Nei suoi tanti anni di radio, che evoluzione ha visto ne gli interventi degli ascoltatori?

«Prima, si chiamava per fare una domanda a Gianfranco Fini o Walter Veltroni. L’atteggiamento poteva essere provocatorio, ma la domanda c’era. Ora, le persone chiamano e si danno le risposte da soli. Vogliono dire la loro e pure contraddire l’ospite in studio. La rivoluzione di Internet ha contagiato la radio, si è perso il riguardo verso chi ne sa di più».

Quando è accaduto, secondo lei, questo passaggio?

«Negli anni ‘90 con la Lega Nord. I suoi militanti, nel chiamare, avevano meno sudditanza psicologica nei confronti dei politici. Negli ultimi anni, poi, lo spartiacque è stato in parte il renzismo, poi la Lega diventata partito nazionale e, ovviamente, l’arrivo dei 5 stelle».

Quando ha sentito arrivare l’aggressività e la rabbia?

«Da almeno cinque anni. Sono cominciate sui temi della sanità pubblica e della scuola. Abbiamo ospitato gli interventi di tantissimi genitori preoccupati della manutenzione degli edifici scolastici. Prima ancora, nel 2007, con l’uscita de La Casta di Gian Antonio Stella e Sergio Rizzo: quel libro ha contribuito moltissimo a legittimare le persone a protestare pubblicamente».

Alcuni ascoltatori, come quelli de La Zanzara di Giuseppe Cruciani, su Radio24, protestano con violenza e volgarità. I suoi sembrano civili, informati. È come se a parlare fossero due Italie. Com’è possibile?

«La radio è come il locale pubblico o il salotto di casa: a seconda di chi ospita, avviene una selezione naturale di clienti e invitati. Il tono e il vocabolario contagiano il pubblico che, se chiama, rispetta liturgia della trasmissione».

Lei non è uno da parolacce.

«Ci tengo a fare una radio educata, gentile e anche armonica dal punto di vista del suono. Il sound educato di una trasmissione regala anche autorevolezza. Si può fare provocazione in maniera gentile. Io sento la responsabilità di parlare a tanti e so che faccio lavoro più bello del mondo. Da 27 anni, sono alla radio sempre, esclusa una settimana a Natale e due ad agosto. Svegliarmi alle 5 dando il buongiorno a chi mi ascolta e darlo a un pubblico molto largo, è straordinario».

Che intende per «pubblico largo»?

«Alle sei del mattino, c’è chi fa colazione o è già in tangenziale per arrivare al lavoro. Alle 7 c’è chi sta staccando dal servizio di notte. Alle 8, ci ascoltano dai bar dai negozi di alimentari. Qualsiasi appello viene colto, soprattutto se lo fai con partecipazione emotiva e io ci metto molta emotività.

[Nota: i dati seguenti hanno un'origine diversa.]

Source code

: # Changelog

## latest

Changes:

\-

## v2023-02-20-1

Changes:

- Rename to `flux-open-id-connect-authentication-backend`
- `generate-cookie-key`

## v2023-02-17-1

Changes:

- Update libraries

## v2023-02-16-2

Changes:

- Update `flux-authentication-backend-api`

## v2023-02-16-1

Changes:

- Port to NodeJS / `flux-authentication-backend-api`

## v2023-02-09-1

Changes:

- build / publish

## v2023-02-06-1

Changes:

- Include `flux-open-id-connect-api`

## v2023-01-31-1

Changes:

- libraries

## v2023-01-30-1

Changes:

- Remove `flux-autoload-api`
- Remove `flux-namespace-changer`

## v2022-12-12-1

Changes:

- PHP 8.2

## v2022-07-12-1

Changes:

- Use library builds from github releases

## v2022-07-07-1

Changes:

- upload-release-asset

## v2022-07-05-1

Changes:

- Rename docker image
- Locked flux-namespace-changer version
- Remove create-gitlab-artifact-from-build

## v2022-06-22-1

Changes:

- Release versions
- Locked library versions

Negli ultimi giorni di vita di Giovanni Paolo II, chiesi alle mamme e ai papà di far parlare i figli del papa. Era un azzardo, non pensavo che chiamassero. Invece, fu un flusso di emozioni. L’agenzia Ansa mise il resoconto delle telefonate in home page».

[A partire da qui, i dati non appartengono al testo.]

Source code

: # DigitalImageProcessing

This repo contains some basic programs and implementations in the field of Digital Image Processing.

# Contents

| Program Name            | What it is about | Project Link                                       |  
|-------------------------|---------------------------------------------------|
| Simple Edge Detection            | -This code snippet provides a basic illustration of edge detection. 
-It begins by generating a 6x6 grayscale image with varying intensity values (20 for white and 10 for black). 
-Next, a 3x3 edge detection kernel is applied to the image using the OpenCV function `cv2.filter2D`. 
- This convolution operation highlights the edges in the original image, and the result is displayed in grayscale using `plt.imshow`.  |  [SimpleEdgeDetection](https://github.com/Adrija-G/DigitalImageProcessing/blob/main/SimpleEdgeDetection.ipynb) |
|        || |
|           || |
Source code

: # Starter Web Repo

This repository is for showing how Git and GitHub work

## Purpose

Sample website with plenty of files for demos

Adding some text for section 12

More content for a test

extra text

Radiofonicamente parlando, esiste un popolo dell’alba, del pomeriggio... della notte?

«Io ho fatto tutte le fasce orarie, dal pomeriggio su Raido Rai con La Cantina a quelli di notte come Il Pittore, con Ivano Fossati e Il maglione marrone con Niccolò Fabi. Ho fatto Onorevole Deejay dalle 19 alle 21… A Rtl, ho fatto anche da mezzanotte alle tre, quando hai quelli che viaggiano, quelli usciti dai locali, gli insonni. Quella di adesso è la mia fascia preferita: a 41 anni, svegliarsi alle 5 è bello, non facendo più la vita rock and roll, andando a letto presto, andare in onda al mattino assomiglia di più alla mia esistenza, si concilia con gli altri impegni. E il popolo del mattino ha voglia di ascoltare, informarsi farsi un’idea. A quell’ora, si capisce il carattere di un Paese, puoi stare su tutto: sul terremoto, sulla finanziaria, sul rapporto fra uomini e donne e hai eterogeneità di opinioni».

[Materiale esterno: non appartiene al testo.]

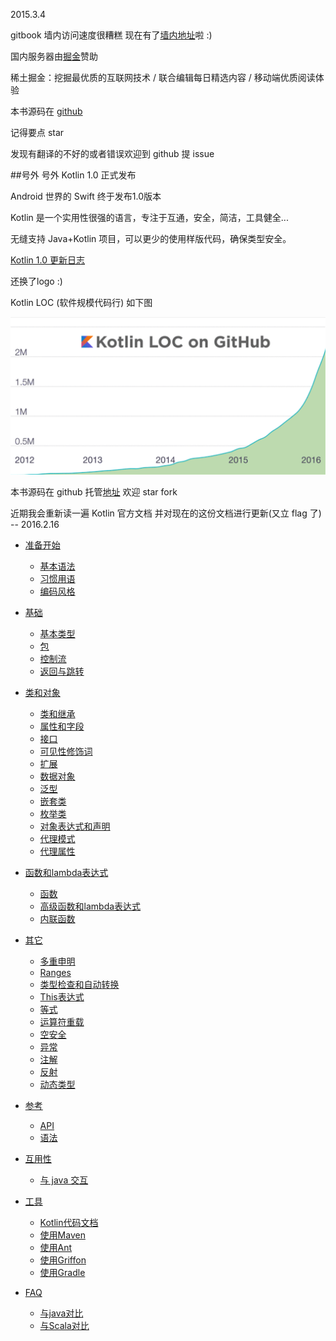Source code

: 2015.3.4

gitbook 墙内访问速度很糟糕 现在有了[墙内地址](http://kotlindoc.com/)啦 :)

国内服务器由[掘金](http://gold.xitu.io)赞助

稀土掘金：挖掘最优质的互联网技术 / 联合编辑每日精选内容 / 移动端优质阅读体验

本书源码在 [github](https://github.com/huanglizhuo/kotlin-in-chinese) 

记得要点 star

发现有翻译的不好的或者错误欢迎到 github 提 issue

##号外 号外 Kotlin 1.0 正式发布

Android 世界的 Swift 终于发布1.0版本 

Kotlin 是一个实用性很强的语言，专注于互通，安全，简洁，工具健全...

无缝支持 Java+Kotlin 项目，可以更少的使用样版代码，确保类型安全。

[Kotlin 1.0 更新日志](http://blog.jetbrains.com/kotlin/2016/02/kotlin-1-0-released-pragmatic-language-for-jvm-and-android/)

还换了logo :)

Kotlin LOC (软件规模代码行) 如下图

![kotlin](./kotlinLOC.png)

本书源码在 github 托管[地址](https://github.com/huanglizhuo/kotlin-in-chinese) 欢迎 star fork 

近期我会重新读一遍 Kotlin 官方文档 并对现在的这份文档进行更新(又立 flag 了) -- 2016.2.16

* [准备开始](GettingStarted/README.md) 
   * [基本语法](GettingStarted/Basic-Syntax.md) 
   * [习惯用语](GettingStarted/Idioms.md) 
   * [编码风格](GettingStarted/Coding-Conventions.md) 

* [基础](Basics/README.md) 
   * [基本类型](Basics/Basic-Types.md)
   * [包](Basics/Packages.md)
   * [控制流](Basics/Contro-lFlow.md)
   * [返回与跳转](Basics/Returns-and-Jumps.md)

* [类和对象](ClassesAndObjects/README.md)
   * [类和继承](ClassesAndObjects/Classes-and-Inheritance.md)　
   * [属性和字段](ClassesAndObjects/Properties-and-Filds.md)　
   * [接口](ClassesAndObjects/Interfaces.md) 
   * [可见性修饰词](ClassesAndObjects/Visibility-Modifiers.md) 
   * [扩展](ClassesAndObjects/Extensions.md) 
   * [数据对象](ClassesAndObjects/Data-Classes.md) 
   * [泛型](ClassesAndObjects/Generics.md)
   * [嵌套类](ClassesAndObjects/NestedClasses.md) 
   * [枚举类](ClassesAndObjects/EnumClasses.md) 
   * [对象表达式和声明](ClassesAndObjects/ObjectExpressicAndDeclarations.md) 
   * [代理模式](ClassesAndObjects/Delegation.md) 
   * [代理属性](ClassesAndObjects/DelegationProperties.md) 

* [函数和lambda表达式](FunctionsAndLambdas/README.md)
   * [函数](FunctionsAndLambdas/Functions.md) 
   * [高级函数和lambda表达式](FunctionsAndLambdas/Higher-OrderFunctionsAndLambdas.md) 
   * [内联函数](FunctionsAndLambdas/InlineFunctions.md) 

* [其它](Other/README.md)
   * [多重申明](Other/Multi-Declarations.md) 
   * [Ranges](Other/Ranges.md) 
   * [类型检查和自动转换](Other/Type-Checks-and-Casts.md) 
   * [This表达式](Other/This-Expression.md) 
   * [等式](Other/Equality.md) 
   * [运算符重载](Other/Opetator-overloading.md) 
   * [空安全](Other/Null-Safety.md) 
   * [异常](Other/Exceptions.md) 
   * [注解](Other/Annotations.md) 
   * [反射](Other/Reflection.md) 
   * [动态类型](Other/Dynamic-Type.md) 

* [参考](Reference/README.md)
    * [API](Reference/API-Reference.md) 
    * [语法](Reference/Grammar.md)
* [互用性](Interop/README.md)
   * [与 java 交互](Interop/Java-Interop.md)

* [工具](Tools/README.md) 
   * [Kotlin代码文档](Tools/Documenting-Kotlin-Code.md)
   * [使用Maven](Tools/Using-Maven.md) 
   * [使用Ant](Tools/Using-Ant.md) 
   * [使用Griffon](Tools/Using-Griffon.md) 
   * [使用Gradle](Tools/Using-Gradle.md)　

* [FAQ](FAQ/README.md)
   * [与java对比](FAQ/Comparison2java.md) 
   * [与Scala对比](FAQ/Comparison2Scala.md)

Chiamate Roma 3131 fu condotto anche da Gianni Boncompagni, che fu suo grande amico. Che le ha insegnato della radio?

«Mi ha sempre detto una cosa sulle interviste che ricordo sempre: di non preparare troppe domande e seguire, invece, l’onda della diretta. Di non partire da un tesi, ma di ascoltare le risposte e partire da lì per la domanda successiva».

Lei intervista molti politici. Come se la cavano «on air» i nuovi potenti?

«Matteo Salvini non vuole sapere le domande prima. Legge tutti gli Sms degli ascoltatori e li vuole stampati quando va via. Ha una capacità straordinaria di dialogare. Vorrebbe rispondere a tutti, ma siccome vede i messaggi arrivare, preso dalla foga di rispondere a quelli, è difficile fare spazio alle telefonate».

Luigi Di Maio?

«Ha tempi più dilatati. Per spiegare, non lavora su concetti, ma su ragionamenti. Da vicepremier, è venuto una decina di volte. Ama la radio, fa molte domande, s’informa sui dischi in uscita».

I politici potenziali speaker radiofonici?

«Mara Carfagna e Giorgi Meloni sono le più brave dal punto di vista della tecnica. Sanno discutere anche di temi leggeri, fare una battuta, essere non troppo istituzionali».

Se le primarie del Pd fossero radiofoniche chi le vincerebbe?

«Detto che al Pd servirebbe un ponte radio interno per parlarsi, Renzi ha svelato alla radio prima che in tv le sue doti da conduttore, ma anche Nicola Zingaretti è bravo, fra i due non so chi è il migliore».

Silvio Berlusconi?

«Da me, ha lanciato Vita spericolata di Vasco Rossi. Prese l’intro senza countdown: un professionista assoluto».

Il rapporto Censis su Radio e Tv del 2018 riconosce alla radio il primato di credibilità rispetto alla fake news. Come se lo spiega?

«In modo semplice: chi fa radio in diretta non ha tempo di seguire quello che gira minuto per minuto, dice le cose con cognizione di causa. È lì tutti i giorni e sa che, se sbaglia, l’ascoltatore non si fida più».

Dal suo osservatorio mattutino che aria sente tirare in Italia?

«Sento segnali positivi. Il tempo della rabbia sta lasciando spazio al tempo della costruzione. Sento che gran parte degli ascoltatori, elettori o no del governo, hanno l’atteggiamento di “stare a guardare”. In effetti, per me, dopo tanti anni di psicanalisi, la radio è come un esercizio di analisi collettiva. Vale anche il contrario: la radio è diventata il mio strumento di analisi, perché in quelle tre ore dimentico tutto. Il confronto con gli altri, sentire le storie degli altri, mi fa sentire parte di una comunità. Ho scoperto cos’è la coralità. Ho capito, grazie alla radio, che, se ci sono più gli altri e meno te, stai bene».